Transcribe only part of the material below: the lines from the one containing "- Ensuring that" through the one containing "Requires Ollama running locally", inclusive, exactly as written.

►

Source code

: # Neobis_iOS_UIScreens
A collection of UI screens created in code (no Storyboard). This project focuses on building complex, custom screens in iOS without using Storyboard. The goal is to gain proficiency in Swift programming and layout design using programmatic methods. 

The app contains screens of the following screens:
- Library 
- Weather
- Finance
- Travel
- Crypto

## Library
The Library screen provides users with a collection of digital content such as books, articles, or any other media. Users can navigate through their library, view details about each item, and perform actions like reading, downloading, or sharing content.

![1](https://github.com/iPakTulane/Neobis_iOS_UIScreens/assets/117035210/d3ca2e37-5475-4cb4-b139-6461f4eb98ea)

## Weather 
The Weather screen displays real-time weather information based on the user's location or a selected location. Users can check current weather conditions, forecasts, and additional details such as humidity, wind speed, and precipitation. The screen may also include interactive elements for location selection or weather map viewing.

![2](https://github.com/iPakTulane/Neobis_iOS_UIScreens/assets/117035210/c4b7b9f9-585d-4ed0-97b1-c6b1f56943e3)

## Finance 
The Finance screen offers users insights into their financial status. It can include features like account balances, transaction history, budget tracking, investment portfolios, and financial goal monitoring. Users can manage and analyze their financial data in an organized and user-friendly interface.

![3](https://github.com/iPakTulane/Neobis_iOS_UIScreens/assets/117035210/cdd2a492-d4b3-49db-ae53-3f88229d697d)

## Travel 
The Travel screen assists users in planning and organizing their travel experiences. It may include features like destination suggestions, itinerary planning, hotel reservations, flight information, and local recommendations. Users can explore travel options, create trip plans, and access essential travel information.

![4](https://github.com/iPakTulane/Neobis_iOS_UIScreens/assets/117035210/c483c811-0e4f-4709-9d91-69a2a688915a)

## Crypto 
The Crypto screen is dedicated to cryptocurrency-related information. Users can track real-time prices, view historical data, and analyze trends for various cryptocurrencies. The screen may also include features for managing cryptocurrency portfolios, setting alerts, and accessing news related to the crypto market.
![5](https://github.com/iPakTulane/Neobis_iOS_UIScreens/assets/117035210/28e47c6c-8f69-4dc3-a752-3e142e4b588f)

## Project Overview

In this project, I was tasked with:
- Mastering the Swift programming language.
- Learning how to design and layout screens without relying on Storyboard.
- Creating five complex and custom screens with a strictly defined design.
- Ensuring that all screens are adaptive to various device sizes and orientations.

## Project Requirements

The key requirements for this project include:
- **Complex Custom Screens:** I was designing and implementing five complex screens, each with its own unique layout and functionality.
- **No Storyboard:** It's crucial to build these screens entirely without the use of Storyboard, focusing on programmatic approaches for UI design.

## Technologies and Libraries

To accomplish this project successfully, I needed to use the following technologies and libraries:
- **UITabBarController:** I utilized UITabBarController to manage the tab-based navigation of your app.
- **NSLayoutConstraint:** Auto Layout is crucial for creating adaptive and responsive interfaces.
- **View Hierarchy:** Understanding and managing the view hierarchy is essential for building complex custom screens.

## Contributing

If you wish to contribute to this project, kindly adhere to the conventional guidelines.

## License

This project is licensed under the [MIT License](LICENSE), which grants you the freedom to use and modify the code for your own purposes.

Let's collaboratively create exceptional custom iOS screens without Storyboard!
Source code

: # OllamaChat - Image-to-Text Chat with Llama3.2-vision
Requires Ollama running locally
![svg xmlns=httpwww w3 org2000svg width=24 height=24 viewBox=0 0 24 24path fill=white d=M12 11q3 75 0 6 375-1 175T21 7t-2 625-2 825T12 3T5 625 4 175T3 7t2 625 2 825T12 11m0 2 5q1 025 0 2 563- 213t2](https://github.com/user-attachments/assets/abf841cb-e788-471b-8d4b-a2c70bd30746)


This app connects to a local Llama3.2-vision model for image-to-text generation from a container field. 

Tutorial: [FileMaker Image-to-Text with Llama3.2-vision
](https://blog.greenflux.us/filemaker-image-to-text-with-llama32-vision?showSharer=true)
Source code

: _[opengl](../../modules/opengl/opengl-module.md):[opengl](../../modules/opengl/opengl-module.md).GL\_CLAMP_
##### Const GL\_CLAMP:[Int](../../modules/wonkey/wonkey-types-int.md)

◄

## Expected answer
- Ensuring that all screens are adaptive to various device sizes and orientations.

## Project Requirements

The key requirements for this project include:
- **Complex Custom Screens:** I was designing and implementing five complex screens, each with its own unique layout and functionality.
- **No Storyboard:** It's crucial to build these screens entirely without the use of Storyboard, focusing on programmatic approaches for UI design.

## Technologies and Libraries

To accomplish this project successfully, I needed to use the following technologies and libraries:
- **UITabBarController:** I utilized UITabBarController to manage the tab-based navigation of your app.
- **NSLayoutConstraint:** Auto Layout is crucial for creating adaptive and responsive interfaces.
- **View Hierarchy:** Understanding and managing the view hierarchy is essential for building complex custom screens.

## Contributing

If you wish to contribute to this project, kindly adhere to the conventional guidelines.

## License

This project is licensed under the [MIT License](LICENSE), which grants you the freedom to use and modify the code for your own purposes.

Let's collaboratively create exceptional custom iOS screens without Storyboard!
Source code

: # OllamaChat - Image-to-Text Chat with Llama3.2-vision
Requires Ollama running locally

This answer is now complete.